In a letter to the Minister of State for Skills and Apprenticeships, Anne Milton MP, the Society raised serious concerns over the accessing of funds for the training of apprentice journalists and other positions in the media amid reports of serious difficulties in applying for the funding.
Ian Murray, Executive Director of the Society said: “What is a laudable scheme – to create three million apprentice places in the UK across all sectors by the year 2020 – appears to be falling foul of immense red tape and bureaucracy.
“While the Society of Editors is concerned regarding training in the media, we also feel that the exasperations and problems felt by those in our industry are most likely replicated across the whole spectrum of British industry.”

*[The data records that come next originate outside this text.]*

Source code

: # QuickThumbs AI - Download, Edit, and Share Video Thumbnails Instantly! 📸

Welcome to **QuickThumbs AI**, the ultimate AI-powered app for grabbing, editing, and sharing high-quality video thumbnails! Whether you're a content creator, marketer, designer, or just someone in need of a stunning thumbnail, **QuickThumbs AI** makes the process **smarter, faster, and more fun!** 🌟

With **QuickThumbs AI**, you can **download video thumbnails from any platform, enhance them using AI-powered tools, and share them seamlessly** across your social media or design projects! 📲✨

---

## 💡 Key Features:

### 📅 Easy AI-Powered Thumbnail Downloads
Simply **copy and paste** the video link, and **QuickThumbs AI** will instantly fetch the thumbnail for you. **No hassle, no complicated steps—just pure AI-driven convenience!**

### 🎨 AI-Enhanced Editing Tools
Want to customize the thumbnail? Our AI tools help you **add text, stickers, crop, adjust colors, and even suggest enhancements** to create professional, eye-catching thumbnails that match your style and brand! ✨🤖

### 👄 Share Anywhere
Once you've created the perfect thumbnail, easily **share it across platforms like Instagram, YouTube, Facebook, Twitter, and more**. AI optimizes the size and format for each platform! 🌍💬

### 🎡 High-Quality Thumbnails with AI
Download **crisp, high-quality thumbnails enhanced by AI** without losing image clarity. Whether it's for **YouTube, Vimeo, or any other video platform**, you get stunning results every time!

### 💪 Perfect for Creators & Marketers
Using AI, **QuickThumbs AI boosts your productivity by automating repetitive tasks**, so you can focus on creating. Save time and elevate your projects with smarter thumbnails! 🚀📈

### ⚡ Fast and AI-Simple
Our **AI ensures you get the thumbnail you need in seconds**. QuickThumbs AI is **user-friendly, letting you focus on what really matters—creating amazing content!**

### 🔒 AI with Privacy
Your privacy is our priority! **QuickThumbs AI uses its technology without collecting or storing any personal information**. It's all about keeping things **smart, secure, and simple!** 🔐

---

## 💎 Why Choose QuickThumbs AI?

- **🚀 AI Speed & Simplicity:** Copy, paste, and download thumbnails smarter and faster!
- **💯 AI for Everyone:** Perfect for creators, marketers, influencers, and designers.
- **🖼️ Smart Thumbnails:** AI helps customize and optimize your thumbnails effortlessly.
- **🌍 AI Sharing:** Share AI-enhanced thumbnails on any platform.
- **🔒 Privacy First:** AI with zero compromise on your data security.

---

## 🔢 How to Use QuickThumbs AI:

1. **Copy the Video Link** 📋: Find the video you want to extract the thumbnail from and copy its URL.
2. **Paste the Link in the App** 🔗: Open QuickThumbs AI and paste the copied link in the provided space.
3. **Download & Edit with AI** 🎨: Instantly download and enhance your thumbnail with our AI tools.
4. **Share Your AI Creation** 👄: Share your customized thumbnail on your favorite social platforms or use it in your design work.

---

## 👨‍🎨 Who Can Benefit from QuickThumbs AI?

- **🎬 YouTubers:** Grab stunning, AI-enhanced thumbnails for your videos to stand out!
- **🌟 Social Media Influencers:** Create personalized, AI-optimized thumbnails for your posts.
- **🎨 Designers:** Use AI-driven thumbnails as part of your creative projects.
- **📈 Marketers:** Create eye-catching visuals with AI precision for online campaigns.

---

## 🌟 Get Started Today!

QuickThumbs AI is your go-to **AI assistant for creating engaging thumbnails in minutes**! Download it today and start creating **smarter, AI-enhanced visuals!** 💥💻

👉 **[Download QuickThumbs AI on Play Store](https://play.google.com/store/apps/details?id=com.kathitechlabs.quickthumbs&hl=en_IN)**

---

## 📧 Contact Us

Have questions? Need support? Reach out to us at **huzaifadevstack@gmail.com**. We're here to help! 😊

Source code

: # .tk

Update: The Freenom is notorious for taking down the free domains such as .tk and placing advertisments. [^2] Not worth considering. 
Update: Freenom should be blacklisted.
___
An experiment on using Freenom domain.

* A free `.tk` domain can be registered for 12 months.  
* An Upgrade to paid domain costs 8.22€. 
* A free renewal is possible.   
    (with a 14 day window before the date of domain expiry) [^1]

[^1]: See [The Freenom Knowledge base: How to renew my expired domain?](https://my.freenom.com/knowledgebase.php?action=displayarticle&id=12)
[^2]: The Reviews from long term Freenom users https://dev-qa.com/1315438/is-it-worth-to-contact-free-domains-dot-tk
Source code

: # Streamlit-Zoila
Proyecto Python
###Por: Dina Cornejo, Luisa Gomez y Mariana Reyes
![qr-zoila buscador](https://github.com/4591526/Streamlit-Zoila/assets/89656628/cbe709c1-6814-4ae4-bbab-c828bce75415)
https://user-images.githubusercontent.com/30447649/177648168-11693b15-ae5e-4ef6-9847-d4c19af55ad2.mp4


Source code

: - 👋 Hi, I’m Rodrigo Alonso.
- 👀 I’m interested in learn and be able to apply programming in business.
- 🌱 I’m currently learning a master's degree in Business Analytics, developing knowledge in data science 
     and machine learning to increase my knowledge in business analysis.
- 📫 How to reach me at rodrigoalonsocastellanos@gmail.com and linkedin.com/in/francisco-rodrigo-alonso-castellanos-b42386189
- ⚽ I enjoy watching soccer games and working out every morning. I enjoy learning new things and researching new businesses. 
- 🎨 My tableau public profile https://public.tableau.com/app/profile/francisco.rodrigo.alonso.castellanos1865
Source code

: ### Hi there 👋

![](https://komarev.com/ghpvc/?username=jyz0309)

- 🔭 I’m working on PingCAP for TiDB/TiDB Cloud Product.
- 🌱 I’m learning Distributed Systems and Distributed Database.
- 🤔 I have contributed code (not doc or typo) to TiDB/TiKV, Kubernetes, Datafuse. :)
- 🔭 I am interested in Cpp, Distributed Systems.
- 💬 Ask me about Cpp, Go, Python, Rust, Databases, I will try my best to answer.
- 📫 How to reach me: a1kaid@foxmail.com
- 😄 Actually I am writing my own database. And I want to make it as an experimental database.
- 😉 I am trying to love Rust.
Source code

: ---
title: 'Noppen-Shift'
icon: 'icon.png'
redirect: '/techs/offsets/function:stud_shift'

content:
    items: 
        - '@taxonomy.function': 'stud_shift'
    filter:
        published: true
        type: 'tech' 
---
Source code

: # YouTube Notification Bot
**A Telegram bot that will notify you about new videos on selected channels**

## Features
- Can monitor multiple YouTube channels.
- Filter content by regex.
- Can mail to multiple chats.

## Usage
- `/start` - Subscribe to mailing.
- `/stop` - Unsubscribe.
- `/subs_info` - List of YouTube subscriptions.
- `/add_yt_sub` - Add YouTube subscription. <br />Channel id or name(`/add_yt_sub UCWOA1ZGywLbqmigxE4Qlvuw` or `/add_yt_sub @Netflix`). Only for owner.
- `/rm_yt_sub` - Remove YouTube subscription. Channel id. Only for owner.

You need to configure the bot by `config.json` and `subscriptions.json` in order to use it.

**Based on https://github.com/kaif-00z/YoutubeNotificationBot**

The problems, the Society says, surround how the Register for Apprenticeship Training Providers (RoATP) is being administered and the laborious nature of the application process. This difficulties in applying for the funding have left apprentices, employers and trainers in limbo, the Society said.
The Society’s concerns come after the publication of data analysis commissioned by The Open University (OU) found that more than £1.28 billion of the funding that has been paid into the apprenticeship levy is still sitting in National Apprenticeship Service accounts. The analysis revealed employers in England have withdrawn just £108m of the £1.39 billion they have paid into the apprenticeship levy.
“The experiences of our members working in the media industry who are finding difficulty in securing funds for apprentice schemes would appear to show at least some of the reasons why so little funding has been made available under the scheme”, said Murray.
One training manager went so far as to describe their experience of the application procedure as: “akin to taking part in an ‘escape room’ challenge, but without any hope of ever finding the correct combination to the hidden locks!”
“Journalism training providers, such as the Press Association, have been waiting since January for the RoATP window to reopen for applications. This delay threatens to leave employers in this sector without a trusted provider and is slowing the recruitment of talented and diverse young people into the industry” he concluded.
The published guidance states that the window for applications will open every quarter but this has not happened and there has also been no formal communication as to when it will open again, the Society said. In addition, the system for applying for funding and the process by which applications are approved lack clarity and transparency, the Society warned.
Urging the Minister to look closely at the issues and seek to alleviate the problems, the Society warned that demand may be lost if the problems are not solved.
He said: “The current process allows for no dialogue or feedback, beyond an exchange of messages in an e-portal. Where it’s considered an application question has not been addressed adequately an applicant is only told they have failed the process after that process has ended. There is no right of appeal and, as mentioned, no suggestion of when it will be possible to resubmit. There appears to be no transparency about who is making these decisions.”
“There is a big demand from the industry as companies come to terms with the Apprenticeship Levy, and for those who haven’t done so already, seek to utilise their own funds before the deadline of April 2019. This demand, and with it an aspiration to create three million apprentices by 2020, cannot be met if employers can’t choose providers they trust to deliver quality training.”